## PROBLEM STATEMENT
When you repeat the entries, reproduce each line exactly and omit every picture.

## RAW DATA
_ _ _ _ _
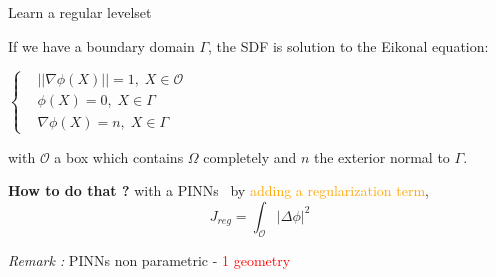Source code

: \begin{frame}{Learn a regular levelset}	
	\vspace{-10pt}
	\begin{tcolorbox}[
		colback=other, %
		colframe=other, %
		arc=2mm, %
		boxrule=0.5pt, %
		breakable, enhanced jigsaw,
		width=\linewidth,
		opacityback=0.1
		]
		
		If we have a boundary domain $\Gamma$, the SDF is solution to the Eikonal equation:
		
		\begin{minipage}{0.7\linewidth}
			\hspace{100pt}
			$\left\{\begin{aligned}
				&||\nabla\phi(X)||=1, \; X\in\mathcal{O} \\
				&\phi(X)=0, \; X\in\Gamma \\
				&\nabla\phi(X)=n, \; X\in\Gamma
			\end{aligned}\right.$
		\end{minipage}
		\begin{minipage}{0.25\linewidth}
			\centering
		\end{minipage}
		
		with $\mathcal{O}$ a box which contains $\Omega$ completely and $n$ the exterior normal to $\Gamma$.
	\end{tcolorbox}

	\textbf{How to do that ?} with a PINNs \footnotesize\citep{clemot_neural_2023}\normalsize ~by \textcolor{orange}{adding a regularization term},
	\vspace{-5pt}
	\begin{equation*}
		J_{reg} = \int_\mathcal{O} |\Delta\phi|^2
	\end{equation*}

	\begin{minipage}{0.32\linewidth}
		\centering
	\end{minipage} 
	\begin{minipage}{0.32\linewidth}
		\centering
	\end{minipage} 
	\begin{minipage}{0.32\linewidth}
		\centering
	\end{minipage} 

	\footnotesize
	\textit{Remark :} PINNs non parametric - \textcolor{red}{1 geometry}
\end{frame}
_ _ _ _ _
## SOLUTION TO THIS TASK
Source code

: \begin{frame}{Learn a regular levelset}	
	\vspace{-10pt}
	\begin{tcolorbox}[
		colback=other, %
		colframe=other, %
		arc=2mm, %
		boxrule=0.5pt, %
		breakable, enhanced jigsaw,
		width=\linewidth,
		opacityback=0.1
		]
		
		If we have a boundary domain $\Gamma$, the SDF is solution to the Eikonal equation:
		
		\begin{minipage}{0.7\linewidth}
			\hspace{100pt}
			$\left\{\begin{aligned}
				&||\nabla\phi(X)||=1, \; X\in\mathcal{O} \\
				&\phi(X)=0, \; X\in\Gamma \\
				&\nabla\phi(X)=n, \; X\in\Gamma
			\end{aligned}\right.$
		\end{minipage}
		\begin{minipage}{0.25\linewidth}
			\centering
		\end{minipage}
		
		with $\mathcal{O}$ a box which contains $\Omega$ completely and $n$ the exterior normal to $\Gamma$.
	\end{tcolorbox}

	\textbf{How to do that ?} with a PINNs \footnotesize\citep{clemot_neural_2023}\normalsize ~by \textcolor{orange}{adding a regularization term},
	\vspace{-5pt}
	\begin{equation*}
		J_{reg} = \int_\mathcal{O} |\Delta\phi|^2
	\end{equation*}

	\begin{minipage}{0.32\linewidth}
		\centering
	\end{minipage} 
	\begin{minipage}{0.32\linewidth}
		\centering
	\end{minipage} 
	\begin{minipage}{0.32\linewidth}
		\centering
	\end{minipage} 

	\footnotesize
	\textit{Remark :} PINNs non parametric - \textcolor{red}{1 geometry}
\end{frame}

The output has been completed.